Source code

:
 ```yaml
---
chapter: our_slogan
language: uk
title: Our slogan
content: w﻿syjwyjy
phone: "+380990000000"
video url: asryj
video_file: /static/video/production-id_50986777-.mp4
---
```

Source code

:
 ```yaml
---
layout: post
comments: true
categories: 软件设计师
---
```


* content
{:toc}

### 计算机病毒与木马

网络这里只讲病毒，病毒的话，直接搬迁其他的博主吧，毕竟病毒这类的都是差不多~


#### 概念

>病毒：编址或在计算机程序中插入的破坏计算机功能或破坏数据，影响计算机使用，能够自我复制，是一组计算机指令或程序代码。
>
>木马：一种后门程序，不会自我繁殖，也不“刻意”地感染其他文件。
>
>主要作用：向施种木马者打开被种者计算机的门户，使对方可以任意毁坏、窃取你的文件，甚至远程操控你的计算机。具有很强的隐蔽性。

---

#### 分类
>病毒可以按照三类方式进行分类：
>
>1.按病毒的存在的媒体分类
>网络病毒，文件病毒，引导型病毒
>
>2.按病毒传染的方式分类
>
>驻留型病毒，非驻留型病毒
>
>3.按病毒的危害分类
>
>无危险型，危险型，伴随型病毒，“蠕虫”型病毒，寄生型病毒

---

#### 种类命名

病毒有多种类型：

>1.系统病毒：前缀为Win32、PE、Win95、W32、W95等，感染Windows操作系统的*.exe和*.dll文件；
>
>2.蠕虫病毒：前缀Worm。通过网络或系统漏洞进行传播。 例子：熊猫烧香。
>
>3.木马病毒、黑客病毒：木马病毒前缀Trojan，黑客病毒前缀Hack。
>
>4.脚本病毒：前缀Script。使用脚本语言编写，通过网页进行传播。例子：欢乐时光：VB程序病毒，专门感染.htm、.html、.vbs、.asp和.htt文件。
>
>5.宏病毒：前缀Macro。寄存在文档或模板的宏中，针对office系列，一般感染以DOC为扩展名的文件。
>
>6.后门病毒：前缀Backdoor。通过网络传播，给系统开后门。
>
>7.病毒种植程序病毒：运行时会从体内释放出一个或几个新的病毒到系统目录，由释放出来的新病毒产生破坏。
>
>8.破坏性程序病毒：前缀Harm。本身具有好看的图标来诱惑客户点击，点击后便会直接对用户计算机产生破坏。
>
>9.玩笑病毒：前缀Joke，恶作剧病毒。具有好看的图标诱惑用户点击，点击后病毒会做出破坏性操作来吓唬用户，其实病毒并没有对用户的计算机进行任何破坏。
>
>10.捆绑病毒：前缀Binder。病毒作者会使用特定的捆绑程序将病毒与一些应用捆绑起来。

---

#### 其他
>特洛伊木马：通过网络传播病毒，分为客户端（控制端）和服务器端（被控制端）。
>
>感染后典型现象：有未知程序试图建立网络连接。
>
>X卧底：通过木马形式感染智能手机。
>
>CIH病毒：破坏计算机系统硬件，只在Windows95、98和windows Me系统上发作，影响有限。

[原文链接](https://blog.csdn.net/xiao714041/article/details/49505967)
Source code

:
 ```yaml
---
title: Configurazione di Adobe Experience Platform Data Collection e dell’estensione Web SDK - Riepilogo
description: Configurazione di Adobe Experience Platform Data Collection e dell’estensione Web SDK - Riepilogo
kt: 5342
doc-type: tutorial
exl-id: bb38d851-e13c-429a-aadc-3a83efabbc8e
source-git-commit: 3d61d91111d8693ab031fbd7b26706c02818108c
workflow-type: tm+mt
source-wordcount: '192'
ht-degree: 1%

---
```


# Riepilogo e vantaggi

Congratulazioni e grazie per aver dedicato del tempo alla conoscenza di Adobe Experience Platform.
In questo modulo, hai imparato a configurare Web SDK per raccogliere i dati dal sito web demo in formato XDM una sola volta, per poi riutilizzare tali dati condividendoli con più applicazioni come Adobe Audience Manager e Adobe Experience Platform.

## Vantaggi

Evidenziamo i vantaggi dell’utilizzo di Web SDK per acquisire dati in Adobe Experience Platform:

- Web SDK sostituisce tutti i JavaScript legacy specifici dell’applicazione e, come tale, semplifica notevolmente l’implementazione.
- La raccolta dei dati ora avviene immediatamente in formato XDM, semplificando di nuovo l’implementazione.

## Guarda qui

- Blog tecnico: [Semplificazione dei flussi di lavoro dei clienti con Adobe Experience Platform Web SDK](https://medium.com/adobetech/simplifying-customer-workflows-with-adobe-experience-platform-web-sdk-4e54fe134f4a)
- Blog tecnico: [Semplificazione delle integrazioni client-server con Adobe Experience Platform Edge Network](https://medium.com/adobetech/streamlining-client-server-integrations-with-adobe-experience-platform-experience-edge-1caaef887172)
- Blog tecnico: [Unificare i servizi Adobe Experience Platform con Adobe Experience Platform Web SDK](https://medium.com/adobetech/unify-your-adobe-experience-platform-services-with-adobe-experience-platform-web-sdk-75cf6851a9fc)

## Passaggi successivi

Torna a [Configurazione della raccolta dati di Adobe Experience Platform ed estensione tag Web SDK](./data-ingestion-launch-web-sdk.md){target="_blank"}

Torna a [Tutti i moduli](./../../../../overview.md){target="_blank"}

**WORK REQUIRED:** Reproduce the entries above in full, so that each one reads exactly as before.

**EXERCISE OUTPUT:**
Source code

:
 ```yaml
---
chapter: our_slogan
language: uk
title: Our slogan
content: w﻿syjwyjy
phone: "+380990000000"
video url: asryj
video_file: /static/video/production-id_50986777-.mp4
---
```

Source code

:
 ```yaml
---
layout: post
comments: true
categories: 软件设计师
---
```


* content
{:toc}

### 计算机病毒与木马

网络这里只讲病毒，病毒的话，直接搬迁其他的博主吧，毕竟病毒这类的都是差不多~


#### 概念

>病毒：编址或在计算机程序中插入的破坏计算机功能或破坏数据，影响计算机使用，能够自我复制，是一组计算机指令或程序代码。
>
>木马：一种后门程序，不会自我繁殖，也不“刻意”地感染其他文件。
>
>主要作用：向施种木马者打开被种者计算机的门户，使对方可以任意毁坏、窃取你的文件，甚至远程操控你的计算机。具有很强的隐蔽性。

---

#### 分类
>病毒可以按照三类方式进行分类：
>
>1.按病毒的存在的媒体分类
>网络病毒，文件病毒，引导型病毒
>
>2.按病毒传染的方式分类
>
>驻留型病毒，非驻留型病毒
>
>3.按病毒的危害分类
>
>无危险型，危险型，伴随型病毒，“蠕虫”型病毒，寄生型病毒

---

#### 种类命名

病毒有多种类型：

>1.系统病毒：前缀为Win32、PE、Win95、W32、W95等，感染Windows操作系统的*.exe和*.dll文件；
>
>2.蠕虫病毒：前缀Worm。通过网络或系统漏洞进行传播。 例子：熊猫烧香。
>
>3.木马病毒、黑客病毒：木马病毒前缀Trojan，黑客病毒前缀Hack。
>
>4.脚本病毒：前缀Script。使用脚本语言编写，通过网页进行传播。例子：欢乐时光：VB程序病毒，专门感染.htm、.html、.vbs、.asp和.htt文件。
>
>5.宏病毒：前缀Macro。寄存在文档或模板的宏中，针对office系列，一般感染以DOC为扩展名的文件。
>
>6.后门病毒：前缀Backdoor。通过网络传播，给系统开后门。
>
>7.病毒种植程序病毒：运行时会从体内释放出一个或几个新的病毒到系统目录，由释放出来的新病毒产生破坏。
>
>8.破坏性程序病毒：前缀Harm。本身具有好看的图标来诱惑客户点击，点击后便会直接对用户计算机产生破坏。
>
>9.玩笑病毒：前缀Joke，恶作剧病毒。具有好看的图标诱惑用户点击，点击后病毒会做出破坏性操作来吓唬用户，其实病毒并没有对用户的计算机进行任何破坏。
>
>10.捆绑病毒：前缀Binder。病毒作者会使用特定的捆绑程序将病毒与一些应用捆绑起来。

---

#### 其他
>特洛伊木马：通过网络传播病毒，分为客户端（控制端）和服务器端（被控制端）。
>
>感染后典型现象：有未知程序试图建立网络连接。
>
>X卧底：通过木马形式感染智能手机。
>
>CIH病毒：破坏计算机系统硬件，只在Windows95、98和windows Me系统上发作，影响有限。

[原文链接](https://blog.csdn.net/xiao714041/article/details/49505967)
Source code

:
 ```yaml
---
title: Configurazione di Adobe Experience Platform Data Collection e dell’estensione Web SDK - Riepilogo
description: Configurazione di Adobe Experience Platform Data Collection e dell’estensione Web SDK - Riepilogo
kt: 5342
doc-type: tutorial
exl-id: bb38d851-e13c-429a-aadc-3a83efabbc8e
source-git-commit: 3d61d91111d8693ab031fbd7b26706c02818108c
workflow-type: tm+mt
source-wordcount: '192'
ht-degree: 1%

---
```


# Riepilogo e vantaggi

Congratulazioni e grazie per aver dedicato del tempo alla conoscenza di Adobe Experience Platform.
In questo modulo, hai imparato a configurare Web SDK per raccogliere i dati dal sito web demo in formato XDM una sola volta, per poi riutilizzare tali dati condividendoli con più applicazioni come Adobe Audience Manager e Adobe Experience Platform.

## Vantaggi

Evidenziamo i vantaggi dell’utilizzo di Web SDK per acquisire dati in Adobe Experience Platform:

- Web SDK sostituisce tutti i JavaScript legacy specifici dell’applicazione e, come tale, semplifica notevolmente l’implementazione.
- La raccolta dei dati ora avviene immediatamente in formato XDM, semplificando di nuovo l’implementazione.

## Guarda qui

- Blog tecnico: [Semplificazione dei flussi di lavoro dei clienti con Adobe Experience Platform Web SDK](https://medium.com/adobetech/simplifying-customer-workflows-with-adobe-experience-platform-web-sdk-4e54fe134f4a)
- Blog tecnico: [Semplificazione delle integrazioni client-server con Adobe Experience Platform Edge Network](https://medium.com/adobetech/streamlining-client-server-integrations-with-adobe-experience-platform-experience-edge-1caaef887172)
- Blog tecnico: [Unificare i servizi Adobe Experience Platform con Adobe Experience Platform Web SDK](https://medium.com/adobetech/unify-your-adobe-experience-platform-services-with-adobe-experience-platform-web-sdk-75cf6851a9fc)

## Passaggi successivi

Torna a [Configurazione della raccolta dati di Adobe Experience Platform ed estensione tag Web SDK](./data-ingestion-launch-web-sdk.md){target="_blank"}

Torna a [Tutti i moduli](./../../../../overview.md){target="_blank"}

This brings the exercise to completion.